Distributed programming in Python

lazy method calls of objects

Can be anything at all really, so let's break it down:

Simple Let-Me-Call-That-Function (RPC)

Well lucky you! python has the one of greatest implementations of Remote Procedure Calls: RPyC.

Just run the server (double click a file, see the tutorial),

Open an interpreter and:

import rpyc
conn = rpyc.classic.connect("localhost")
data_obj = conn.modules.lazyme.AwesomeObject("ABCDE")
print(data_obj.calculate(10))

And a lazy version (async):

# wrap the remote function with async(), which turns the invocation asynchronous
acalc = rpyc.async(data_obj.calculate)
res = acalc(10)
print(res.ready, res.value)

Simple Data Distribution

You have a defined unit of work, say a complex image manipulation. What you do is roughly create Node(s), which does the actual work (aka, take an image, do the manipulation, and return the result), someone who collect the results (a Sink) and someone who create the work (the Distributor).

Take a look at Celery.

If it's very small scale, or if you just want to play with it, see the Pool object in the multiprocessing package:

from multiprocessing import Pool
p = Pool(5)
def f(x):
     return x*x
print(p.map(f, [1,2,3]))

And the truly-lazy version:

print(p.map_async(f, [1,2,3]))

Which returns a Result object which can be inspected for results.

Complex Data Distribution

Some multi-level more-than-just-fire&forget complex data manipulation, or a multi-step processing use case.

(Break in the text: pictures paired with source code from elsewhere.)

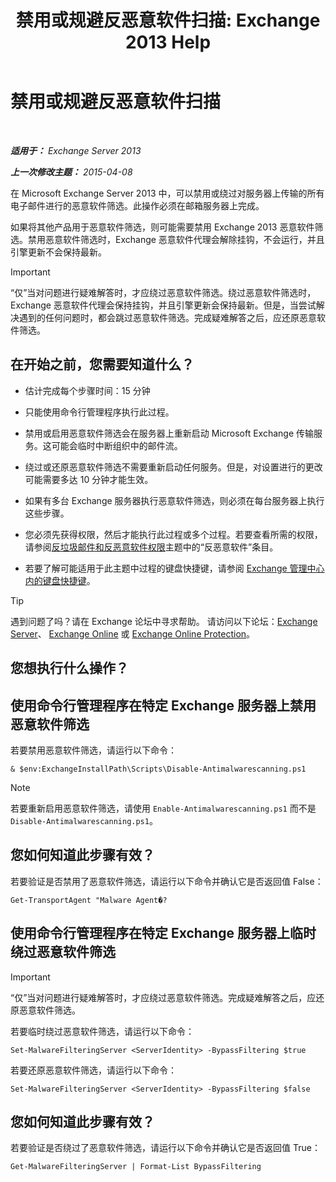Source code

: ﻿---
title: '禁用或规避反恶意软件扫描: Exchange 2013 Help'
TOCTitle: 禁用或规避反恶意软件扫描
ms:assetid: 6725c74b-b3ef-4259-9337-c739e9bf7b5d
ms:mtpsurl: https://technet.microsoft.com/zh-cn/library/JJ150526(v=EXCHG.150)
ms:contentKeyID: 50490740
ms.date: 01/11/2018
mtps_version: v=EXCHG.150
ms.translationtype: HT
---

# 禁用或规避反恶意软件扫描

 

_**适用于：** Exchange Server 2013_

_**上一次修改主题：** 2015-04-08_

在 Microsoft Exchange Server 2013 中，可以禁用或绕过对服务器上传输的所有电子邮件进行的恶意软件筛选。此操作必须在邮箱服务器上完成。

如果将其他产品用于恶意软件筛选，则可能需要禁用 Exchange 2013 恶意软件筛选。禁用恶意软件筛选时，Exchange 恶意软件代理会解除挂钩，不会运行，并且引擎更新不会保持最新。

> [!important]
> “仅”当对问题进行疑难解答时，才应绕过恶意软件筛选。绕过恶意软件筛选时，Exchange 恶意软件代理会保持挂钩，并且引擎更新会保持最新。但是，当尝试解决遇到的任何问题时，都会跳过恶意软件筛选。完成疑难解答之后，应还原恶意软件筛选。


## 在开始之前，您需要知道什么？

  - 估计完成每个步骤时间：15 分钟

  - 只能使用命令行管理程序执行此过程。

  - 禁用或启用恶意软件筛选会在服务器上重新启动 Microsoft Exchange 传输服务。这可能会临时中断组织中的邮件流。

  - 绕过或还原恶意软件筛选不需要重新启动任何服务。但是，对设置进行的更改可能需要多达 10 分钟才能生效。

  - 如果有多台 Exchange 服务器执行恶意软件筛选，则必须在每台服务器上执行这些步骤。

  - 您必须先获得权限，然后才能执行此过程或多个过程。若要查看所需的权限，请参阅[反垃圾邮件和反恶意软件权限](anti-spam-and-anti-malware-permissions-exchange-2013-help.md)主题中的“反恶意软件”条目。

  - 若要了解可能适用于此主题中过程的键盘快捷键，请参阅 [Exchange 管理中心内的键盘快捷键](keyboard-shortcuts-in-the-exchange-admin-center-exchange-online-protection-help.md)。

> [!tip]
> 遇到问题了吗？请在 Exchange 论坛中寻求帮助。 请访问以下论坛：<a href="https://go.microsoft.com/fwlink/p/?linkid=60612">Exchange Server</a>、 <a href="https://go.microsoft.com/fwlink/p/?linkid=267542">Exchange Online</a> 或 <a href="https://go.microsoft.com/fwlink/p/?linkid=285351">Exchange Online Protection</a>。


## 您想执行什么操作？

## 使用命令行管理程序在特定 Exchange 服务器上禁用恶意软件筛选

若要禁用恶意软件筛选，请运行以下命令：

    & $env:ExchangeInstallPath\Scripts\Disable-Antimalwarescanning.ps1

> [!NOTE]
> 若要重新启用恶意软件筛选，请使用 <code>Enable-Antimalwarescanning.ps1</code> 而不是 <code>Disable-Antimalwarescanning.ps1</code>。


## 您如何知道此步骤有效？

若要验证是否禁用了恶意软件筛选，请运行以下命令并确认它是否返回值 False：

    Get-TransportAgent "Malware Agent�?

## 使用命令行管理程序在特定 Exchange 服务器上临时绕过恶意软件筛选

> [!important]
> “仅”当对问题进行疑难解答时，才应绕过恶意软件筛选。完成疑难解答之后，应还原恶意软件筛选。


若要临时绕过恶意软件筛选，请运行以下命令：

    Set-MalwareFilteringServer <ServerIdentity> -BypassFiltering $true

若要还原恶意软件筛选，请运行以下命令：

    Set-MalwareFilteringServer <ServerIdentity> -BypassFiltering $false

## 您如何知道此步骤有效？

若要验证是否绕过了恶意软件筛选，请运行以下命令并确认它是否返回值 True：

    Get-MalwareFilteringServer | Format-List BypassFiltering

In such case, you should use a Message Broker such as ZeroMQ or RabbitMQ. They allow to you send 'messages' across multiple servers with great ease.

They save you from the horrors of the TCP land, but they are a bit more complex (some, like RabbitMQ, require a separate process/server for the Broker). However, they give you much more fine-grained control over the flow of data, and help you build a truly scalable application.

Lazy-Anything

While not data-distribution per se, It is the hottest trend in web server back-ends: use 'green' threads (or events, or coroutines) to delegate IO heavy tasks to a dedicated thread, while the application code is busy maxing-out the CPU.

I like Eventlet a lot, and gevent is another option.


Try Gearman http://gearman.org/

Gearman provides a generic application framework to farm out work to other machines or processes that are better suited to do the work. It allows you to do work in parallel, to load balance processing, and to call functions between languages. It can be used in a variety of applications, from high-availability web sites to the transport of database replication events. In other words, it is the nervous system for how distributed processing communicates.